[Data listing]

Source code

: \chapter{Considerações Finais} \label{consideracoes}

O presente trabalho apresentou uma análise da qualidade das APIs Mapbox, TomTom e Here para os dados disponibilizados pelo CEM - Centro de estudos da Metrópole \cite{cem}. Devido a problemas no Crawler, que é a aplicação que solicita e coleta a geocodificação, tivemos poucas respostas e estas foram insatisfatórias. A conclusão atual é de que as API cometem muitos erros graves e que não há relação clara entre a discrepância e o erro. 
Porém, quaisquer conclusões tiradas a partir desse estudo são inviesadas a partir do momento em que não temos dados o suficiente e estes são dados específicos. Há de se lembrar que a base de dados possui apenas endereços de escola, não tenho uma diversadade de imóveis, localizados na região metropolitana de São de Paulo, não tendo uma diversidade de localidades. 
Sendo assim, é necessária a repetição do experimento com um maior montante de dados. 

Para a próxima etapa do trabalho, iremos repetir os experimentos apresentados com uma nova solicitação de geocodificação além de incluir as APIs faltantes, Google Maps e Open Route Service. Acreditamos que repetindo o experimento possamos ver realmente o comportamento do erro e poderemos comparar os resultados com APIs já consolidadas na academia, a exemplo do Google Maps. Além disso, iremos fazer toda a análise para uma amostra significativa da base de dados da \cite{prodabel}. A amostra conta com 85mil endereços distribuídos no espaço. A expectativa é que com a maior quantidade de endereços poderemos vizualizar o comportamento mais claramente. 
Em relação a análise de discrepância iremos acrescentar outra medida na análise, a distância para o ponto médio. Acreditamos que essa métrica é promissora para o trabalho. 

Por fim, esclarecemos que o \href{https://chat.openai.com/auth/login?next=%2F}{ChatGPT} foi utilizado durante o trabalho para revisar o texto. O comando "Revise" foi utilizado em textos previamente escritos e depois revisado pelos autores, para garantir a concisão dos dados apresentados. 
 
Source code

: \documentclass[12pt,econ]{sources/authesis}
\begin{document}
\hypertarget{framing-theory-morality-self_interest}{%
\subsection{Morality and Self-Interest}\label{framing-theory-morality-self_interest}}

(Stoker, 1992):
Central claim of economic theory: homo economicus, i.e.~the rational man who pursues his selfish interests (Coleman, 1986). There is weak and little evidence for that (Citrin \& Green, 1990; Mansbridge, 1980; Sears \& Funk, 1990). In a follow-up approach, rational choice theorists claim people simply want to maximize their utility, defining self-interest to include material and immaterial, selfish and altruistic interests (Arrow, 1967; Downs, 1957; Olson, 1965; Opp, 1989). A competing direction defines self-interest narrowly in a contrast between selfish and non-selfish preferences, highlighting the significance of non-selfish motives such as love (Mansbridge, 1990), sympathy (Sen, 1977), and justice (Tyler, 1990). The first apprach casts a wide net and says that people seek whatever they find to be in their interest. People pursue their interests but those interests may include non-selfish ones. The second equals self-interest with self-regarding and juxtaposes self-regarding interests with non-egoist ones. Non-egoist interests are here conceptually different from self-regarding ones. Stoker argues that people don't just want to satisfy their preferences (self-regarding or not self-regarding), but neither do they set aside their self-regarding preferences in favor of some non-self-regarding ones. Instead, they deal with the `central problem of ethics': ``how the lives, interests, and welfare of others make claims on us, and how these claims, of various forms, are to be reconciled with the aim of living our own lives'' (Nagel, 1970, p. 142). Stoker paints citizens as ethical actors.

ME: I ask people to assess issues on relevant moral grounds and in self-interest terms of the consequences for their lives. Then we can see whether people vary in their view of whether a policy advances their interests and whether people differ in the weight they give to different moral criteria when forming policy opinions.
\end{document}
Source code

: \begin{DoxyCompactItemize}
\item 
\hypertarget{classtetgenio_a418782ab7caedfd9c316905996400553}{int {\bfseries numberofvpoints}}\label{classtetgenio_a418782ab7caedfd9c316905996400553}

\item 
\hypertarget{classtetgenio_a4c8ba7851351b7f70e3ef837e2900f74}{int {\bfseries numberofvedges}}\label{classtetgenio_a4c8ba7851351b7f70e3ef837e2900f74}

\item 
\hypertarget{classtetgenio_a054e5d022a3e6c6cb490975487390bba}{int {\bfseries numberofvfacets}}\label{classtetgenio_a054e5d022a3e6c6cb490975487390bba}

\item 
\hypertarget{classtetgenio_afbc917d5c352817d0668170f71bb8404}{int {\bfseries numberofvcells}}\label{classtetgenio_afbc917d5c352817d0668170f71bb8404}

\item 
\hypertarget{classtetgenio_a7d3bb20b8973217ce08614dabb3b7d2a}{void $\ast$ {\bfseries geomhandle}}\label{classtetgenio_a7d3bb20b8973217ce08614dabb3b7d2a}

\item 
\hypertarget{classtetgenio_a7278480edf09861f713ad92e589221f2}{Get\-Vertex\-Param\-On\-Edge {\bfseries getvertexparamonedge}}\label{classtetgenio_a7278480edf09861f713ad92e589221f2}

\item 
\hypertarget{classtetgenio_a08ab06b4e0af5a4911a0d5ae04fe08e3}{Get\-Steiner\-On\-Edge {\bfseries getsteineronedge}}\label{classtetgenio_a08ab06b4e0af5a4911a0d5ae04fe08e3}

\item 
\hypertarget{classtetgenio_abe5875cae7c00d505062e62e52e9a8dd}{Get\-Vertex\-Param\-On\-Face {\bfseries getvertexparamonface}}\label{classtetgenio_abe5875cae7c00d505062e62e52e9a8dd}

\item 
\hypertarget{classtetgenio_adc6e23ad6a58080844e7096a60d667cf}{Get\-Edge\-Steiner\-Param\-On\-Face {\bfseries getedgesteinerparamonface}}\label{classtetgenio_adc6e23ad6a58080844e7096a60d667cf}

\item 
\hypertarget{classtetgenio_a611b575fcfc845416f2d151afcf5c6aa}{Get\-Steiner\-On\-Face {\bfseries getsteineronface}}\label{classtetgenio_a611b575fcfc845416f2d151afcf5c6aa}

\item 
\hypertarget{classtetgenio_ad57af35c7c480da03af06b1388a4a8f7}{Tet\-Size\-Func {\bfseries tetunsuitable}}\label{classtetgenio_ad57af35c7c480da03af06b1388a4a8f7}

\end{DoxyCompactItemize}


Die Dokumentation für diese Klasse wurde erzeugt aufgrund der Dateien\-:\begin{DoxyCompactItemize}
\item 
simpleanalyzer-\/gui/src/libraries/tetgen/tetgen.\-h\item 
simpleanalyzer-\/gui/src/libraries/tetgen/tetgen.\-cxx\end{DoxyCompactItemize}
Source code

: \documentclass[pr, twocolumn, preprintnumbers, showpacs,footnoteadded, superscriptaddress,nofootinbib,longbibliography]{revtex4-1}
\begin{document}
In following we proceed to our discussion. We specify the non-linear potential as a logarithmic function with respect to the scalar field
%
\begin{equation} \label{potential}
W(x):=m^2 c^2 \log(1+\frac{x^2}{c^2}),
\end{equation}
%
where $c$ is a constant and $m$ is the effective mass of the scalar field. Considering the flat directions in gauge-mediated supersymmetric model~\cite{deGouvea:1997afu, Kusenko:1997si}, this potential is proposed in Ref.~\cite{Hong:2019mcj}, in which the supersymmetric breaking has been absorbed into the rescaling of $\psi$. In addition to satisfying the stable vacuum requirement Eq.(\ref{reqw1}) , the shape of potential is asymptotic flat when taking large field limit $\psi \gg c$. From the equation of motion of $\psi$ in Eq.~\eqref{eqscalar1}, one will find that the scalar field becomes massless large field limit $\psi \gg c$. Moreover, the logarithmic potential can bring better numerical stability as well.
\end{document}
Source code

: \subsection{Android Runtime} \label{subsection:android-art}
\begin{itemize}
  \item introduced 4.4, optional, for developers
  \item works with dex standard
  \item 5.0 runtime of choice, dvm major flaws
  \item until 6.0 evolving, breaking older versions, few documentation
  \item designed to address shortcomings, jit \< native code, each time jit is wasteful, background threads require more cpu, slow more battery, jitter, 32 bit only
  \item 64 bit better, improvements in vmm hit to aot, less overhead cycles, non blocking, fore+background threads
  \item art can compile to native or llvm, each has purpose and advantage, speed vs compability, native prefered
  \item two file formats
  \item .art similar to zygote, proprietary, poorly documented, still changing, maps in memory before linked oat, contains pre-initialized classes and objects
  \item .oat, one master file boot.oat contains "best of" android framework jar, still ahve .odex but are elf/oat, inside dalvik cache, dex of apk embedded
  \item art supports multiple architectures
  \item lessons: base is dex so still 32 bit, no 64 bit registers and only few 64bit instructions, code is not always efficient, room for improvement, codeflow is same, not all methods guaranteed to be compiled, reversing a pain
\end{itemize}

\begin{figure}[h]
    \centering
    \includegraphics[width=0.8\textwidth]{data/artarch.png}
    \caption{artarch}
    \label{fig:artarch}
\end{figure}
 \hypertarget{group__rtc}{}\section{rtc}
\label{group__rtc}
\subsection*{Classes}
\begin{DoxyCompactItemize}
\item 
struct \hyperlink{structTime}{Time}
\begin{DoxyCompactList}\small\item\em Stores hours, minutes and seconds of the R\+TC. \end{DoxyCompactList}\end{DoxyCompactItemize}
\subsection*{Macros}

[/Data listing]

• [Problem to work on] Your answer must be the lines from the first line of the records through the line containing "Para a próxima", copied exactly.

• [Written reply]
Source code

: \chapter{Considerações Finais} \label{consideracoes}

O presente trabalho apresentou uma análise da qualidade das APIs Mapbox, TomTom e Here para os dados disponibilizados pelo CEM - Centro de estudos da Metrópole \cite{cem}. Devido a problemas no Crawler, que é a aplicação que solicita e coleta a geocodificação, tivemos poucas respostas e estas foram insatisfatórias. A conclusão atual é de que as API cometem muitos erros graves e que não há relação clara entre a discrepância e o erro. 
Porém, quaisquer conclusões tiradas a partir desse estudo são inviesadas a partir do momento em que não temos dados o suficiente e estes são dados específicos. Há de se lembrar que a base de dados possui apenas endereços de escola, não tenho uma diversadade de imóveis, localizados na região metropolitana de São de Paulo, não tendo uma diversidade de localidades. 
Sendo assim, é necessária a repetição do experimento com um maior montante de dados. 

Para a próxima etapa do trabalho, iremos repetir os experimentos apresentados com uma nova solicitação de geocodificação além de incluir as APIs faltantes, Google Maps e Open Route Service. Acreditamos que repetindo o experimento possamos ver realmente o comportamento do erro e poderemos comparar os resultados com APIs já consolidadas na academia, a exemplo do Google Maps. Além disso, iremos fazer toda a análise para uma amostra significativa da base de dados da \cite{prodabel}. A amostra conta com 85mil endereços distribuídos no espaço. A expectativa é que com a maior quantidade de endereços poderemos vizualizar o comportamento mais claramente. 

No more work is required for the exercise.